A cena jurídica brasileira foi surpreendida pelo voto do ministro Luiz Fux, no julgamento dos réus acusados de envolvimento na tentativa de abolição violenta do Estado Democrático de Direito, durante a crise golpista que teve como ápice os atos de 8 de janeiro.
Em seu voto, Fux sustentou a condenação de Mauro Cid, ex-ajudante de ordens de Jair Bolsonaro e delator premiado, afirmando que ele participou ativamente da engrenagem que visava corroer as bases institucionais da República. Segundo o ministro, o papel de Cid foi essencial para a difusão de narrativas golpistas, para a operacionalização de estratégias digitais de mobilização e para a articulação de setores militares em torno da ruptura democrática.
No entanto, no mesmo voto, Fux advogou pela absolvição de Jair Bolsonaro, que fora acusado de liderar, instigar e se beneficiar diretamente do movimento golpista.
Essa decisão gera um paradoxo lógico e político-jurídico: como condenar o delator — cujo valor probatório repousa justamente na relação hierárquica com o delatado — e ao mesmo tempo absolver a figura central a quem ele subordinava sua conduta?
O papel do delator e a coerência da decisão
O instituto da delação premiada não é isento de críticas, mas seu funcionamento pressupõe um vínculo de causalidade entre os fatos narrados e a responsabilização de agentes de maior hierarquia. Em outras palavras: a delação serve como ferramenta para punir quem manda mais do que quem obedece.
Se Mauro Cid é condenado por atuar como parte de um plano golpista, é razoável perguntar: quem se beneficiava desse plano? Quem era o destinatário político da ação?. A resposta natural seria o ex-presidente, já que era dele que emanavam as ordens, as narrativas e o horizonte de poder a ser conquistado em eventual ruptura.
Absolver Bolsonaro nesse contexto enfraquece a própria lógica da condenação de Cid.

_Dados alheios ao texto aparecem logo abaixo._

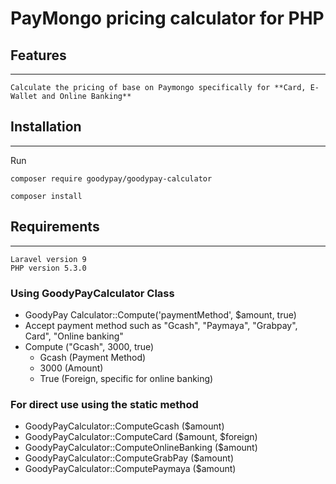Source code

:# PayMongo pricing calculator for PHP

## Features
------------
```
Calculate the pricing of base on Paymongo specifically for **Card, E-Wallet and Online Banking**
```
## Installation
------------
Run

```
composer require goodypay/goodypay-calculator

composer install
```

## Requirements
------------

```
Laravel version 9
PHP version 5.3.0

```
### Using GoodyPayCalculator Class
- GoodyPay Calculator::Compute('paymentMethod', $amount, true)
- Accept payment method such as "Gcash", "Paymaya", "Grabpay", Card", "Online banking"
- Compute ("Gcash", 3000, true)
    - Gcash (Payment Method)
    - 3000 (Amount)
    - True (Foreign, specific for online banking)

### For direct use using the static method

- GoodyPayCalculator::ComputeGcash ($amount)
- GoodyPayCalculator::ComputeCard ($amount, $foreign)
- GoodyPayCalculator::ComputeOnlineBanking ($amount)
- GoodyPayCalculator::ComputeGrabPay ($amount)
- GoodyPayCalculator::ComputePaymaya ($amount)


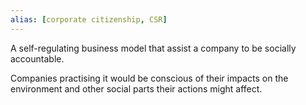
 ```yaml
---
alias: [corporate citizenship, CSR]
---
```


A self-regulating business model that assist a company to be socially accountable.

Companies practising it would be conscious of their impacts on the environment and other social parts their actions might affect.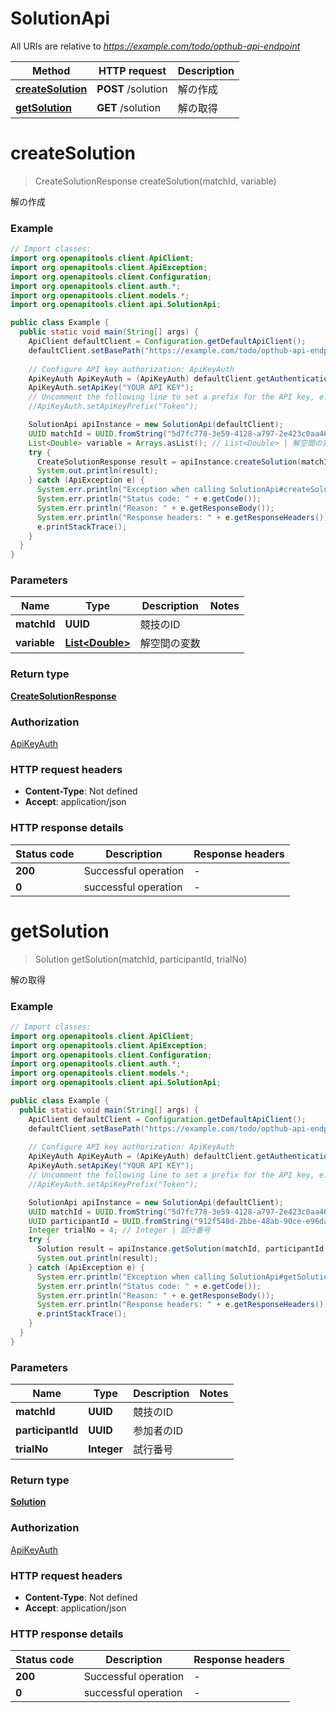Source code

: # SolutionApi

All URIs are relative to *https://example.com/todo/opthub-api-endpoint*

| Method | HTTP request | Description |
|------------- | ------------- | -------------|
| [**createSolution**](SolutionApi.md#createSolution) | **POST** /solution | 解の作成 |
| [**getSolution**](SolutionApi.md#getSolution) | **GET** /solution | 解の取得 |


<a id="createSolution"></a>
# **createSolution**
> CreateSolutionResponse createSolution(matchId, variable)

解の作成

### Example
```java
// Import classes:
import org.openapitools.client.ApiClient;
import org.openapitools.client.ApiException;
import org.openapitools.client.Configuration;
import org.openapitools.client.auth.*;
import org.openapitools.client.models.*;
import org.openapitools.client.api.SolutionApi;

public class Example {
  public static void main(String[] args) {
    ApiClient defaultClient = Configuration.getDefaultApiClient();
    defaultClient.setBasePath("https://example.com/todo/opthub-api-endpoint");
    
    // Configure API key authorization: ApiKeyAuth
    ApiKeyAuth ApiKeyAuth = (ApiKeyAuth) defaultClient.getAuthentication("ApiKeyAuth");
    ApiKeyAuth.setApiKey("YOUR API KEY");
    // Uncomment the following line to set a prefix for the API key, e.g. "Token" (defaults to null)
    //ApiKeyAuth.setApiKeyPrefix("Token");

    SolutionApi apiInstance = new SolutionApi(defaultClient);
    UUID matchId = UUID.fromString("5d7fc778-3e59-4128-a797-2e423c0aa461"); // UUID | 競技のID
    List<Double> variable = Arrays.asList(); // List<Double> | 解空間の変数
    try {
      CreateSolutionResponse result = apiInstance.createSolution(matchId, variable);
      System.out.println(result);
    } catch (ApiException e) {
      System.err.println("Exception when calling SolutionApi#createSolution");
      System.err.println("Status code: " + e.getCode());
      System.err.println("Reason: " + e.getResponseBody());
      System.err.println("Response headers: " + e.getResponseHeaders());
      e.printStackTrace();
    }
  }
}
```

### Parameters

| Name | Type | Description  | Notes |
|------------- | ------------- | ------------- | -------------|
| **matchId** | **UUID**| 競技のID | |
| **variable** | [**List&lt;Double&gt;**](Double.md)| 解空間の変数 | |

### Return type

[**CreateSolutionResponse**](CreateSolutionResponse.md)

### Authorization

[ApiKeyAuth](../README.md#ApiKeyAuth)

### HTTP request headers

 - **Content-Type**: Not defined
 - **Accept**: application/json

### HTTP response details
| Status code | Description | Response headers |
|-------------|-------------|------------------|
| **200** | Successful operation |  -  |
| **0** | successful operation |  -  |

<a id="getSolution"></a>
# **getSolution**
> Solution getSolution(matchId, participantId, trialNo)

解の取得

### Example
```java
// Import classes:
import org.openapitools.client.ApiClient;
import org.openapitools.client.ApiException;
import org.openapitools.client.Configuration;
import org.openapitools.client.auth.*;
import org.openapitools.client.models.*;
import org.openapitools.client.api.SolutionApi;

public class Example {
  public static void main(String[] args) {
    ApiClient defaultClient = Configuration.getDefaultApiClient();
    defaultClient.setBasePath("https://example.com/todo/opthub-api-endpoint");
    
    // Configure API key authorization: ApiKeyAuth
    ApiKeyAuth ApiKeyAuth = (ApiKeyAuth) defaultClient.getAuthentication("ApiKeyAuth");
    ApiKeyAuth.setApiKey("YOUR API KEY");
    // Uncomment the following line to set a prefix for the API key, e.g. "Token" (defaults to null)
    //ApiKeyAuth.setApiKeyPrefix("Token");

    SolutionApi apiInstance = new SolutionApi(defaultClient);
    UUID matchId = UUID.fromString("5d7fc778-3e59-4128-a797-2e423c0aa461"); // UUID | 競技のID
    UUID participantId = UUID.fromString("912f548d-2bbe-48ab-90ce-e96dae38377d"); // UUID | 参加者のID
    Integer trialNo = 4; // Integer | 試行番号
    try {
      Solution result = apiInstance.getSolution(matchId, participantId, trialNo);
      System.out.println(result);
    } catch (ApiException e) {
      System.err.println("Exception when calling SolutionApi#getSolution");
      System.err.println("Status code: " + e.getCode());
      System.err.println("Reason: " + e.getResponseBody());
      System.err.println("Response headers: " + e.getResponseHeaders());
      e.printStackTrace();
    }
  }
}
```

### Parameters

| Name | Type | Description  | Notes |
|------------- | ------------- | ------------- | -------------|
| **matchId** | **UUID**| 競技のID | |
| **participantId** | **UUID**| 参加者のID | |
| **trialNo** | **Integer**| 試行番号 | |

### Return type

[**Solution**](Solution.md)

### Authorization

[ApiKeyAuth](../README.md#ApiKeyAuth)

### HTTP request headers

 - **Content-Type**: Not defined
 - **Accept**: application/json

### HTTP response details
| Status code | Description | Response headers |
|-------------|-------------|------------------|
| **200** | Successful operation |  -  |
| **0** | successful operation |  -  |

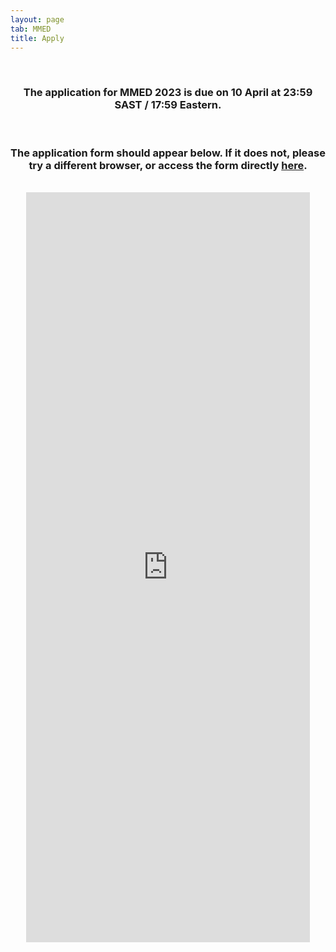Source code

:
 ```yaml
---
layout: page
tab: MMED
title: Apply
---
```

<div align="center">
<br>
<h3>The application for MMED 2023 is due on 10 April at 23:59 SAST / 17:59 Eastern.</h3>
<br>
<h3>The application form should appear below. If it does not, please try a different browser, or access the form directly <a href = "https://docs.google.com/forms/d/1a2FYbmmUNe9C-_upEeuiUlr6EQLbGX0tPD9XbaLPpl8">here</a>.</h3>
<br>
<iframe src="https://docs.google.com/forms/d/1a2FYbmmUNe9C-_upEeuiUlr6EQLbGX0tPD9XbaLPpl8/viewform?embedded=true" width="90%" height="1200" frameborder="0" marginheight="0" marginwidth="0">Loading...</iframe>
</div>
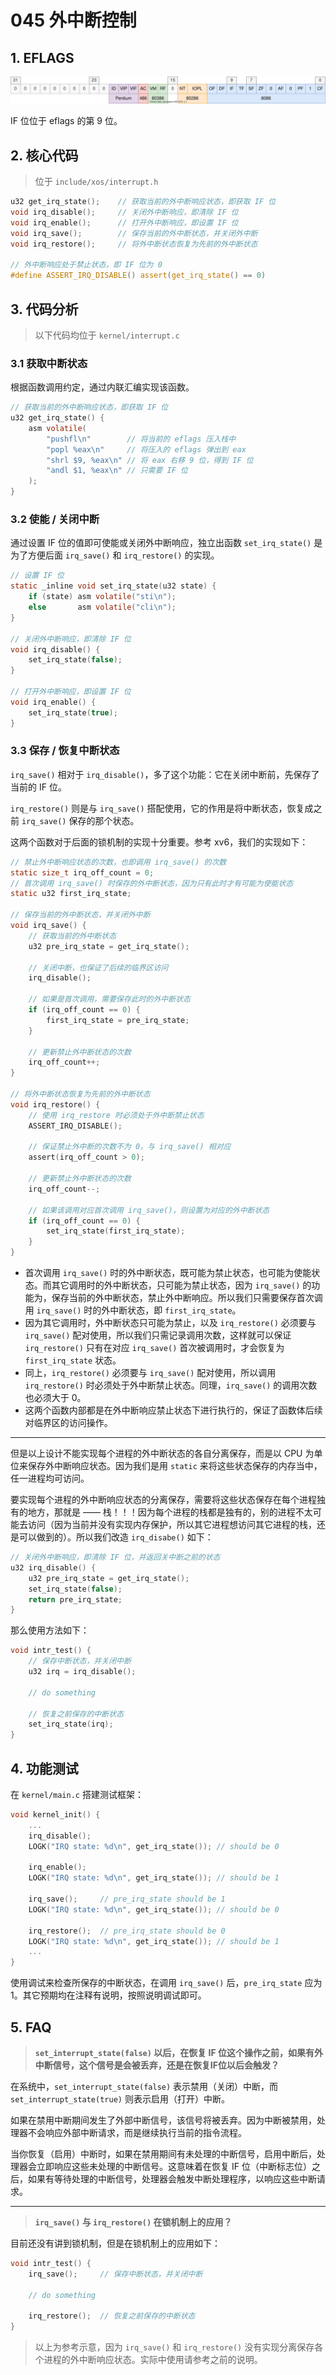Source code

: # 045 外中断控制

## 1. EFLAGS

![](./images/eflags.drawio.svg)

IF 位位于 eflags 的第 9 位。

## 2. 核心代码

> 位于 `include/xos/interrupt.h`

```c
u32 get_irq_state();    // 获取当前的外中断响应状态，即获取 IF 位
void irq_disable();     // 关闭外中断响应，即清除 IF 位
void irq_enable();      // 打开外中断响应，即设置 IF 位
void irq_save();        // 保存当前的外中断状态，并关闭外中断
void irq_restore();     // 将外中断状态恢复为先前的外中断状态

// 外中断响应处于禁止状态，即 IF 位为 0
#define ASSERT_IRQ_DISABLE() assert(get_irq_state() == 0)
```

## 3. 代码分析

> 以下代码均位于 `kernel/interrupt.c`

### 3.1 获取中断状态

根据函数调用约定，通过内联汇编实现该函数。

```c
// 获取当前的外中断响应状态，即获取 IF 位
u32 get_irq_state() {
    asm volatile(
        "pushfl\n"        // 将当前的 eflags 压入栈中
        "popl %eax\n"     // 将压入的 eflags 弹出到 eax
        "shrl $9, %eax\n" // 将 eax 右移 9 位，得到 IF 位
        "andl $1, %eax\n" // 只需要 IF 位
    );
}
```

### 3.2 使能 / 关闭中断

通过设置 IF 位的值即可使能或关闭外中断响应，独立出函数 `set_irq_state()` 是为了方便后面 `irq_save()` 和 `irq_restore()` 的实现。

```c
// 设置 IF 位
static _inline void set_irq_state(u32 state) {
    if (state) asm volatile("sti\n");
    else       asm volatile("cli\n"); 
}

// 关闭外中断响应，即清除 IF 位
void irq_disable() {
    set_irq_state(false);
}

// 打开外中断响应，即设置 IF 位
void irq_enable() {
    set_irq_state(true);
}
```

### 3.3 保存 / 恢复中断状态

`irq_save()` 相对于 `irq_disable()`，多了这个功能：它在关闭中断前，先保存了当前的 IF 位。

`irq_restore()` 则是与 `irq_save()` 搭配使用，它的作用是将中断状态，恢复成之前 `irq_save()` 保存的那个状态。

这两个函数对于后面的锁机制的实现十分重要。参考 xv6，我们的实现如下：

```c
// 禁止外中断响应状态的次数，也即调用 irq_save() 的次数
static size_t irq_off_count = 0;
// 首次调用 irq_save() 时保存的外中断状态，因为只有此时才有可能为使能状态
static u32 first_irq_state;

// 保存当前的外中断状态，并关闭外中断
void irq_save() {
    // 获取当前的外中断状态
    u32 pre_irq_state = get_irq_state();
    
    // 关闭中断，也保证了后续的临界区访问
    irq_disable();

    // 如果是首次调用，需要保存此时的外中断状态
    if (irq_off_count == 0) {
        first_irq_state = pre_irq_state;
    }

    // 更新禁止外中断状态的次数
    irq_off_count++;
}

// 将外中断状态恢复为先前的外中断状态
void irq_restore() {
    // 使用 irq_restore 时必须处于外中断禁止状态
    ASSERT_IRQ_DISABLE();
    
    // 保证禁止外中断的次数不为 0，与 irq_save() 相对应
    assert(irq_off_count > 0);

    // 更新禁止外中断状态的次数
    irq_off_count--;
    
    // 如果该调用对应首次调用 irq_save()，则设置为对应的外中断状态
    if (irq_off_count == 0) {
        set_irq_state(first_irq_state);
    }
}
```

- 首次调用 `irq_save()` 时的外中断状态，既可能为禁止状态，也可能为使能状态。而其它调用时的外中断状态，只可能为禁止状态，因为 `irq_save()` 的功能为，保存当前的外中断状态，禁止外中断响应。所以我们只需要保存首次调用 `irq_save()` 时的外中断状态，即 `first_irq_state`。
- 因为其它调用时，外中断状态只可能为禁止，以及 `irq_restore()` 必须要与 `irq_save()` 配对使用，所以我们只需记录调用次数，这样就可以保证 `irq_restore()` 只有在对应 `irq_save()` 首次被调用时，才会恢复为 `first_irq_state` 状态。
- 同上，`irq_restore()` 必须要与 `irq_save()` 配对使用，所以调用 `irq_restore()` 时必须处于外中断禁止状态。同理，`irq_save()` 的调用次数也必须大于 0。
- 这两个函数内部都是在外中断响应禁止状态下进行执行的，保证了函数体后续对临界区的访问操作。

---

但是以上设计不能实现每个进程的外中断状态的各自分离保存，而是以 CPU 为单位来保存外中断响应状态。因为我们是用 `static` 来将这些状态保存的内存当中，任一进程均可访问。

要实现每个进程的外中断响应状态的分离保存，需要将这些状态保存在每个进程独有的地方，那就是 —— 栈！！！因为每个进程的栈都是独有的，别的进程不太可能去访问（因为当前并没有实现内存保护，所以其它进程想访问其它进程的栈，还是可以做到的）。所以我们改造 `irq_disabe()` 如下：

```c
// 关闭外中断响应，即清除 IF 位，并返回关中断之前的状态
u32 irq_disable() {
    u32 pre_irq_state = get_irq_state();
    set_irq_state(false);
    return pre_irq_state;
}
```

那么使用方法如下：

```c
void intr_test() {
    // 保存中断状态，并关闭中断
    u32 irq = irq_disable();

    // do something
    
    // 恢复之前保存的中断状态
    set_irq_state(irq);
}
```

## 4. 功能测试

在 `kernel/main.c` 搭建测试框架：

```c
void kernel_init() {
    ...
    irq_disable();
    LOGK("IRQ state: %d\n", get_irq_state()); // should be 0

    irq_enable();
    LOGK("IRQ state: %d\n", get_irq_state()); // should be 1

    irq_save();     // pre_irq_state should be 1
    LOGK("IRQ state: %d\n", get_irq_state()); // should be 0

    irq_restore();  // pre_irq_state should be 0
    LOGK("IRQ state: %d\n", get_irq_state()); // should be 1
    ...
}
```

使用调试来检查所保存的中断状态，在调用 `irq_save()` 后，`pre_irq_state` 应为 1。其它预期均在注释有说明，按照说明调试即可。

## 5. FAQ

>**`set_interrupt_state(false)` 以后，在恢复 IF 位这个操作之前，如果有外中断信号，这个信号是会被丢弃，还是在恢复IF位以后会触发？**

在系统中，`set_interrupt_state(false)` 表示禁用（关闭）中断，而 `set_interrupt_state(true)` 则表示启用（打开）中断。

如果在禁用中断期间发生了外部中断信号，该信号将被丢弃。因为中断被禁用，处理器不会响应外部中断请求，而是继续执行当前的指令流程。

当你恢复（启用）中断时，如果在禁用期间有未处理的中断信号，启用中断后，处理器会立即响应这些未处理的中断信号。这意味着在恢复 IF 位（中断标志位）之后，如果有等待处理的中断信号，处理器会触发中断处理程序，以响应这些中断请求。

---

>**`irq_save()` 与 `irq_restore()` 在锁机制上的应用？**

目前还没有讲到锁机制，但是在锁机制上的应用如下：

```c
void intr_test() {
    irq_save();     // 保存中断状态，并关闭中断

    // do something

    irq_restore();  // 恢复之前保存的中断状态
}
```

> 以上为参考示意，因为 `irq_save()` 和 `irq_restore()` 没有实现分离保存各个进程的外中断响应状态。实际中使用请参考之前的说明。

Fux, ainda que juridicamente embasado em lacunas probatórias diretas contra o ex-presidente, cria a percepção de que o soldado é punido, mas o general é poupado.
O paradoxo ético e político
Esse descompasso abre espaço para críticas mais amplas:
- No campo ético, a decisão pode ser lida como um desincentivo ao instituto da colaboração premiada. Afinal, se o delator é punido mesmo colaborando e o suposto mandante é absolvido, que valor tem a confissão?
- No campo político, a decisão gera a narrativa de impunidade em relação a lideranças, reforçando a percepção de que a Justiça brasileira pune elos frágeis, mas hesita em responsabilizar figuras centrais.
- No campo institucional, a contradição abala a coerência do STF, pois passa a mensagem de que a prova é suficiente para condenar um executor, mas não para responsabilizar o principal beneficiário.
O voto de Luiz Fux ficará marcado como um episódio de paradoxo judicial. Ao condenar Mauro Cid e absolver Jair Bolsonaro, o ministro abre um flanco de críticas sobre a coerência interna das decisões do Supremo.
Mais do que uma questão de técnica jurídica, trata-se de um dilema sobre a efetividade da Justiça em punir lideranças políticas que atentam contra a democracia. Ao punir o executor e absolver o comandante, corre-se o risco de inverter o princípio de responsabilidade: em vez de proteger o Estado Democrático de Direito, a Justiça pode acabar reforçando a cultura da impunidade entre os mais poderosos.